Me cuenta que quizás un día viaje a Bolivia a visitar a su abuela materna. Le pregunto qué recuerda de Bolivia. “Se come oveja, a mi hermana no le gusta.” Respondo que acá, en Argentina, en el campo, se come cordero, y le cuento que unos meses atrás estuve en el campo y comí. Cuenta: “En Bolivia, bailé disfrazado, con mi primo”.
Le pregunto si tiene fotos y me dice que sí y que me las traerá. Más adelante lo hace y con esa ayuda vamos armando una especie de familiograma. Yo escribo en una hoja los nombres de todos los familiares, diferenciando los que viven acá de los que viven allá.
Durante los primeros meses llega tarde, a veces falta. Es todo un trabajo lograr que la mamá, Juan, su hermana (que por lo general lo acompaña) y yo lleguemos a entendernos para que Juan pueda asistir a la salita en horario y que esto no signifique un día ausente en la escuela. Construir la logística necesaria para que yo lo atienda por la mañana temprano y luego ir a la escuela constituye un arduo trabajo que lleva meses. Luego Juan asiste solo y puntual todos los viernes a las 9 y se va en remise al colegio. Antes de retirarse nunca olvida pedirme “el papel” en el que escribo una constancia de atención para que se le permita entrar a media mañana.

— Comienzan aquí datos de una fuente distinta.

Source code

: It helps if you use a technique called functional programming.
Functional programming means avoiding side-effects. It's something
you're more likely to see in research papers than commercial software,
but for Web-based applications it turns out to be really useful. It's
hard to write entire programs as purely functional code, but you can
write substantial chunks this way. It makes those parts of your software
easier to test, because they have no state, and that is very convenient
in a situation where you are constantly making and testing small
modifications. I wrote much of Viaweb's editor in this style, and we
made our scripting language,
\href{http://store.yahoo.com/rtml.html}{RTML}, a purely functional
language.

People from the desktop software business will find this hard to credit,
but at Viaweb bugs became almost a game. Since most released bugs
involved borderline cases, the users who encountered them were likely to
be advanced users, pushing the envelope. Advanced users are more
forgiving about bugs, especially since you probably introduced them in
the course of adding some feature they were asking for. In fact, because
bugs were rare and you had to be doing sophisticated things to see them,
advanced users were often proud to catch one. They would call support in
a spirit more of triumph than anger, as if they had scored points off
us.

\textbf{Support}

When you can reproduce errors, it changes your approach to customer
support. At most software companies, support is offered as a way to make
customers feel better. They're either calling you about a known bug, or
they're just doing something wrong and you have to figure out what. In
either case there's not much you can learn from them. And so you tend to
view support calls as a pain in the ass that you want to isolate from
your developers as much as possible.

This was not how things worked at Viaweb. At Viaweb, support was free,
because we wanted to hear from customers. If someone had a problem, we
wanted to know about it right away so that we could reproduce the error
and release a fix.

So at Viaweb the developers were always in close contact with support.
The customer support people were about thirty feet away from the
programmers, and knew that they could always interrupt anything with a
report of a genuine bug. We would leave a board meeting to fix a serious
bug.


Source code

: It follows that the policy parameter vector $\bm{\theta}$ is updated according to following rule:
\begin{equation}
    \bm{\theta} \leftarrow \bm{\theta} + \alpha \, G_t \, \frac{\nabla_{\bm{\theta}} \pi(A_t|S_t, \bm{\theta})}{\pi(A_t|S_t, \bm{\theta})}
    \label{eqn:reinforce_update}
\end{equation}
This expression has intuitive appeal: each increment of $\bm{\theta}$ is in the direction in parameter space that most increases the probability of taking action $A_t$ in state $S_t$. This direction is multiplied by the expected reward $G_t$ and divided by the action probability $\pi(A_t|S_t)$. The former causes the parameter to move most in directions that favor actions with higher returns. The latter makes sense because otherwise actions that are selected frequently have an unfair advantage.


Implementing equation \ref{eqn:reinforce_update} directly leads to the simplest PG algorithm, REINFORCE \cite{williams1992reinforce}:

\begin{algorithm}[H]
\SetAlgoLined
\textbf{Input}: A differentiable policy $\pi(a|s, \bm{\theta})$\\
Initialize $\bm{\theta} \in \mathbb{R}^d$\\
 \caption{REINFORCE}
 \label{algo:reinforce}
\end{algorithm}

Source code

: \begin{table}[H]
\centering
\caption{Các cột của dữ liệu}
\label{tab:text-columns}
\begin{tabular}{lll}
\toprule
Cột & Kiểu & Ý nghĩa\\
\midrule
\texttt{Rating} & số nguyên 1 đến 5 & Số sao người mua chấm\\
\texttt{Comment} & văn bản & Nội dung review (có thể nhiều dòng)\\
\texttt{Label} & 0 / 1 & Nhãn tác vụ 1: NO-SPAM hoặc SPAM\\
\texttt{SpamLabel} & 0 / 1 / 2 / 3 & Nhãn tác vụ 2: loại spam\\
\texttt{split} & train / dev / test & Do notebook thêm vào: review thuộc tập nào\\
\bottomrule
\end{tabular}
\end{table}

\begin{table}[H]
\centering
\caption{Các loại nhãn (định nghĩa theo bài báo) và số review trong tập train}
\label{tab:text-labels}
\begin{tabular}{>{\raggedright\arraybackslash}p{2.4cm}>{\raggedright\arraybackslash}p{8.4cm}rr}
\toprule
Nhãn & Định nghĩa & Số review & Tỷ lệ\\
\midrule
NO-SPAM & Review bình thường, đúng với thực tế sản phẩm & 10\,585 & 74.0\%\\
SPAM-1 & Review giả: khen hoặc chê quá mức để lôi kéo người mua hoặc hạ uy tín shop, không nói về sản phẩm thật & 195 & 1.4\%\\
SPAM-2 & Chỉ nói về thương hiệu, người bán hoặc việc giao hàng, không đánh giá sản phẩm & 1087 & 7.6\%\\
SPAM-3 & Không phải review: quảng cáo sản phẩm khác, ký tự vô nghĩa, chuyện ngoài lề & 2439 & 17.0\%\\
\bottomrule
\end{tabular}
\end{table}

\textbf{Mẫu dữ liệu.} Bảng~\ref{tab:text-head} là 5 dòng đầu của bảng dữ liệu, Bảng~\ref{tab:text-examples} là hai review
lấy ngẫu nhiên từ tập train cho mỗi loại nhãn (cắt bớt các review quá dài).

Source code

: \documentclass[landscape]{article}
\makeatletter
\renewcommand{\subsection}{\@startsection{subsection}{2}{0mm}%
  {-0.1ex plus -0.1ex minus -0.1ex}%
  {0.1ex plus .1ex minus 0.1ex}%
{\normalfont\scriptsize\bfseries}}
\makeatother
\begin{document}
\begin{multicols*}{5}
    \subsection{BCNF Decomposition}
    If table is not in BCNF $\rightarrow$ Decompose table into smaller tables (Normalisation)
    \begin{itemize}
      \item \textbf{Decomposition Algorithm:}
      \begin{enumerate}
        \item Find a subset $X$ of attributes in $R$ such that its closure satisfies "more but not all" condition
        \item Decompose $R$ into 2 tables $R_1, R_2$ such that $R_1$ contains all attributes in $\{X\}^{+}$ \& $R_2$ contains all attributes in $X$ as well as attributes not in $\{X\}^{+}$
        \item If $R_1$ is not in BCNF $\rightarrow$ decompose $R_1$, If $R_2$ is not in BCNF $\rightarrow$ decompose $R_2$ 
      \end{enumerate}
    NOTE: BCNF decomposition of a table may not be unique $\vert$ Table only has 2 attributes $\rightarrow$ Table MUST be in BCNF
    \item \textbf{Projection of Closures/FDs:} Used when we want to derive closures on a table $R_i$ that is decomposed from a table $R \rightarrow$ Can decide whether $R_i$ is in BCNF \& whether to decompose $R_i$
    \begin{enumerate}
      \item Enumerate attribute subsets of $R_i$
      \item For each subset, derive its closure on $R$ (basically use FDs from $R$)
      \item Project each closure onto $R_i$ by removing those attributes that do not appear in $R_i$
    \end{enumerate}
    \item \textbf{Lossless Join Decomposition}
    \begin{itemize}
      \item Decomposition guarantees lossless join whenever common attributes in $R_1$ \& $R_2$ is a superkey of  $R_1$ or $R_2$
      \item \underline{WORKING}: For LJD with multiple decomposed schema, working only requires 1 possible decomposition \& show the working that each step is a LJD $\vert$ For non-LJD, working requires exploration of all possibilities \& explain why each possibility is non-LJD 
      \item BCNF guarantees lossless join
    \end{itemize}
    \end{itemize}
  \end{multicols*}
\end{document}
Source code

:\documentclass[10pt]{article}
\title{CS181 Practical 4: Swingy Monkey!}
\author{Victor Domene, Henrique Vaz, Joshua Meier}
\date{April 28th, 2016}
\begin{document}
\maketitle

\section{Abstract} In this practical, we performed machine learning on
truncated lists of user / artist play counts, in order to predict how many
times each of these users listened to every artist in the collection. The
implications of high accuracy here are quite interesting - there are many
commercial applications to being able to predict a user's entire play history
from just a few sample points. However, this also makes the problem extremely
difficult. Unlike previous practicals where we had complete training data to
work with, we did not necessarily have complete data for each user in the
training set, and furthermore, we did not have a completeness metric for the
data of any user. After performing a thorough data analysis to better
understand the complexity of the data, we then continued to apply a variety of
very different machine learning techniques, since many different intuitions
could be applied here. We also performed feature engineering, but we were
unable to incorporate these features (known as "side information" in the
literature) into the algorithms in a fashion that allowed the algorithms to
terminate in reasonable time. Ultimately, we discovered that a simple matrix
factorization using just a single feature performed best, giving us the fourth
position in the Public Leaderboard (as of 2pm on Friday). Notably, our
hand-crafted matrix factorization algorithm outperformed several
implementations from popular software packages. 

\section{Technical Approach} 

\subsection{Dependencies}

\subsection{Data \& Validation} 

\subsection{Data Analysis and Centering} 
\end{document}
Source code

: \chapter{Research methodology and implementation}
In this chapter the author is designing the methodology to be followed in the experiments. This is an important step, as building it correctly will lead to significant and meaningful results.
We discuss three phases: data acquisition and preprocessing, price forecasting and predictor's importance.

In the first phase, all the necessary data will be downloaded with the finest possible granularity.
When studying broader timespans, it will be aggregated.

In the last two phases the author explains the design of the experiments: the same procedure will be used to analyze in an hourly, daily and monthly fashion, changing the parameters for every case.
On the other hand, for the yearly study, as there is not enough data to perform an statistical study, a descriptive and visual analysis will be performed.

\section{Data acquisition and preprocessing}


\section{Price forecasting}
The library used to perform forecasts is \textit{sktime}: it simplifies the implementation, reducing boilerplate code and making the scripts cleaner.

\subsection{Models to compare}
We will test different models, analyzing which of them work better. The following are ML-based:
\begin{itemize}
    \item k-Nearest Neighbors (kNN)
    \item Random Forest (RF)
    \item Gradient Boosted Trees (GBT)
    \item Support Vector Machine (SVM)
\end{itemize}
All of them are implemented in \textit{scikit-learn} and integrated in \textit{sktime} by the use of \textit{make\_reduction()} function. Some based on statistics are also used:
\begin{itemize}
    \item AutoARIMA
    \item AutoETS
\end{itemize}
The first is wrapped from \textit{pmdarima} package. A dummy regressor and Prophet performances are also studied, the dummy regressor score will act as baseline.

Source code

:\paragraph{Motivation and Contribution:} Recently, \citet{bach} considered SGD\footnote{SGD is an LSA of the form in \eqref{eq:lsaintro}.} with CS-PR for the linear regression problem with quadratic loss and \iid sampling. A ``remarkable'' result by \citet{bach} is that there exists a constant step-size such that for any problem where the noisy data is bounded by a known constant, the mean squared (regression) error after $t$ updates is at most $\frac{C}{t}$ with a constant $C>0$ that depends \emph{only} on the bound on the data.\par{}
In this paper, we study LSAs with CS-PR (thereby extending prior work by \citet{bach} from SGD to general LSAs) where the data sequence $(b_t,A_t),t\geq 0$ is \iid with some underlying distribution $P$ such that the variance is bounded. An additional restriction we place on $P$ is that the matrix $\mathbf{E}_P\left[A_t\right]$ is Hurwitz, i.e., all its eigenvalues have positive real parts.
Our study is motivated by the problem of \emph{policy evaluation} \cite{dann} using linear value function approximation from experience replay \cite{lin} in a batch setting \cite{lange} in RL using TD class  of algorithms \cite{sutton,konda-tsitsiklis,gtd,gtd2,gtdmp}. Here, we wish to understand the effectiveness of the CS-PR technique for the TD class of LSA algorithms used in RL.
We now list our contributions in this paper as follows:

Nuestros primeros diálogos tratan de esas cuestiones –horarios, fechas, llamados, notas–, pero empiezan a desarrollarse otros temas. Me cuenta de algunas peleas con los otros chicos de su salón, y también de las que se producen entre él y su hermana: por lo general se pegan, y su mamá pone fin a los altercados pegándoles también. Conversamos con la mamá sobre esta dificultad; ella me confiesa que no sabe cómo frenar a sus hijos, que ya son grandes, cuando se atacan, por eso recurre a pegarles con cables. La señora va entrando en confianza y entre las dos pensamos otras alternativas. Como se acerca el verano y Juan va a estar todo el día con la hermana, le sugiero que lo inscriba en una colonia de vacaciones. Así lo hace y resulta una muy buena experiencia.
Un día le muestro a Juan unas letras con imán. Le gustan, así que entre los dos escribimos su nombre, el mío, el de algún compañero. Quiere escribir el nombre de una chica que conoció en la colonia. Al lado, sin ayuda, escribe: “Te amo”. Se lo nota muy concentrado en la tarea. Por varias sesiones me pedirá estas letras.
Le han comprado un celular y me lo muestra. Agendo su número y le mando un mensaje. Lo ayudo a agendar el mío. Me muestra fotos de sus compañeros y de la chica de la colonia que él mismo sacó con su celular.
Un día Juan toma un rompecabezas y empieza a armarlo. Me dice: “Yo antes no podía hacer esto”.
Vuelven a comenzar las clases y si bien sigue teniendo algunas dificultades, se lo nota mucho menos disperso, más atento e interesado en las tareas. Las docentes refieren que lo ven integrado al grupo. Luego de un par de meses le doy el alta, sabiendo que es probable que en un tiempo regresen.
* Psicóloga en un Centro de Salud y Acción Comunitaria (CeSaC) de la Ciudad de Buenos Aires. El texto pertenece a un trabajo incluido en Prácticas de no-violencia. Intervenciones en situaciones conflictivas, de Andrea Kaplan y Yanina Berezán (comps.), ed. Noveduc.